2. Enter the sitemap path
In the Add a new sitemap field, type the part after your domain, such as sitemap.xml, then click Submit.
3. Wait for processing
Google reads the file and reports a status. It may take time before every URL is crawled, so do not expect instant results.
Reading the Sitemap Status
After processing, the report shows a status and the number of discovered URLs. Here is what the common results mean:
| Status | Meaning |
|---|---|
| Success | Google read the sitemap with no errors |
| Has errors | Some URLs or formatting need fixing |
| Couldn't fetch | Google could not reach the file at all |
A Success status does not guarantee every page gets indexed, since Google still decides what to include. But it confirms your list was received and is being considered.
Check back over the following days. The Pages report will show how many of your submitted URLs Google has indexed over time.
Where to Find or Create Your Sitemap
Before you can submit a sitemap, you need to know where yours lives or how to make one. Many sites already have a sitemap without the owner realizing it, while others need one built from scratch.
First, check the usual locations. Try opening yoursite.com/sitemap.xml in a browser. A lot of platforms generate this automatically. You can also look in your robots.txt file, since sitemaps are often listed there with a line that begins with Sitemap followed by the full URL.
If you run WordPress or a similar system, an SEO plugin usually produces and updates a sitemap for you. The address might be sitemap.xml or sitemap_index.xml depending on the plugin. For a custom or static site with no sitemap, a sitemap generator can crawl your URL and produce a clean XML file in moments, which you then upload to your root folder.
Whichever route you take, confirm the sitemap loads in a browser and lists your real, current URLs before submitting it.

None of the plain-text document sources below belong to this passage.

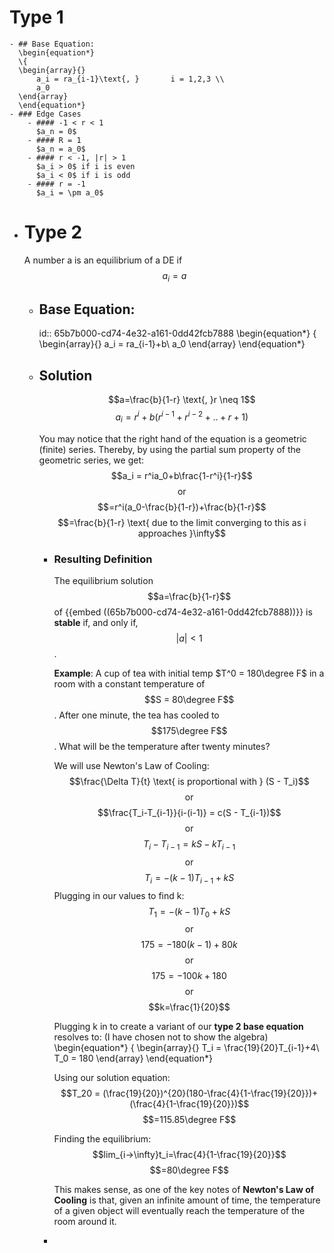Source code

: # Type 1
	- ## Base Equation:
	  \begin{equation*}
	  \{
	  \begin{array}{}
	      a_i = ra_{i-1}\text{, }       i = 1,2,3 \\
	      a_0
	  \end{array}
	  \end{equation*}
	- ### Edge Cases
		- #### -1 < r < 1
		  $a_n = 0$
		- #### R = 1
		  $a_n = a_0$
		- #### r < -1, |r| > 1
		  $a_i > 0$ if i is even
		  $a_i < 0$ if i is odd
		- #### r = -1
		  $a_i = \pm a_0$
- # Type 2
  A number a is an equilibrium of a DE if $$a_i = a$$
	- ## Base Equation:
	  id:: 65b7b000-cd74-4e32-a161-0dd42fcb7888
	  \begin{equation*}
	  \{
	  \begin{array}{}
	    a_i = ra_{i-1}+b\\
	    a_0
	  \end{array}
	  \end{equation*}
	- ## Solution
	  $$a=\frac{b}{1-r} \text{, }r \neq 1$$
	  $$a_i = r^i + b(r^{i-1}+r^{i-2}+..+r+1)$$
	  
	  You may notice that the right hand of the equation is a geometric (finite) series.
	  Thereby, by using the partial sum property of the geometric series, we get:
	  $$a_i = r^ia_0+b\frac{1-r^i}{1-r}$$
	  $$\text{or}$$
	  $$=r^i(a_0-\frac{b}{1-r})+\frac{b}{1-r}$$
	  $$=\frac{b}{1-r} \text{ due to the limit converging to this as i approaches }\infty$$
		- ### Resulting Definition
		  The equilibrium solution $$a=\frac{b}{1-r}$$ of {{embed ((65b7b000-cd74-4e32-a161-0dd42fcb7888))}} is **stable** if, and only if, $$|a| < 1$$.
		  
		  **Example**:
		  A cup of tea with initial temp $T^0 = 180\degree F$ in a room with a constant temperature of $$S = 80\degree F$$. After one minute, the tea has cooled to $$175\degree F$$. What will be the temperature after twenty minutes?
		  
		  We will use Newton's Law of Cooling:
		  $$\frac{\Delta T}{t} \text{ is proportional with } (S - T_i)$$
		  $$\text{or}$$
		  $$\frac{T_i-T_{i-1}}{i-(i-1)} = c(S - T_{i-1})$$
		  $$\text{or}$$
		  $$T_i-T_{i-1}=kS-kT_{i-1}$$
		  $$\text{or}$$
		  $$T_i=-(k-1)T_{i-1}+kS$$
		  Plugging in our values to find k:
		  $$T_1=-(k-1)T_0+kS$$
		  $$\text{or}$$
		  $$175=-180(k-1)+80k$$
		  $$\text{or}$$
		  $$175=-100k+180$$
		  $$\text{or}$$
		  $$k=\frac{1}{20}$$
		  
		  Plugging k in to create a variant of our **type 2 base equation** resolves to:
		  (I have chosen not to show the algebra)
		  \begin{equation*}
		  \{
		  \begin{array}{}
		    T_i = \frac{19}{20}T_{i-1}+4\\
		    T_0 = 180
		  \end{array}
		  \end{equation*}
		  
		  Using our solution equation:
		  $$T_20 = (\frac{19}{20})^{20}(180-\frac{4}{1-\frac{19}{20}})+(\frac{4}{1-\frac{19}{20}})$$
		  $$=115.85\degree F$$
		  
		  Finding the equilibrium:
		  $$lim_{i->\infty}t_i=\frac{4}{1-\frac{19}{20}}$$
		  $$=80\degree F$$
		  
		  This makes sense, as one of the key notes of **Newton's Law of Cooling** is that, given an infinite amount of time, the temperature of a given object will eventually reach the temperature of the room around it.
		-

Fixing Common Sitemap Errors
When Search Console reports a problem, the message usually points straight to the cause. Here are the errors you are most likely to see and how to resolve them.
- Couldn't fetch. Google could not reach the file. Confirm the URL is exactly right, the file is public, and robots.txt is not blocking it.
- URLs not accessible. Some listed pages return errors or redirects. Remove broken URLs and make sure each entry is a final destination returning a 200 status.
- Invalid XML. A formatting problem, often a special character or a missing tag. Regenerating the sitemap with a tool usually fixes the structure.
- Wrong domain or protocol. Entries must match your canonical domain version, whether that is www or non-www, http or https. Mixing them causes errors and duplicate signals.
After fixing an issue, you do not always need to resubmit. Google re-reads sitemaps periodically, but pressing submit again can prompt a faster recheck once you are confident the problem is resolved.
Monitoring Indexing Over Time
Submitting a sitemap is the start, not the finish. The real value comes from watching how Google responds over the following days and weeks. The Pages report in Search Console is where this story unfolds.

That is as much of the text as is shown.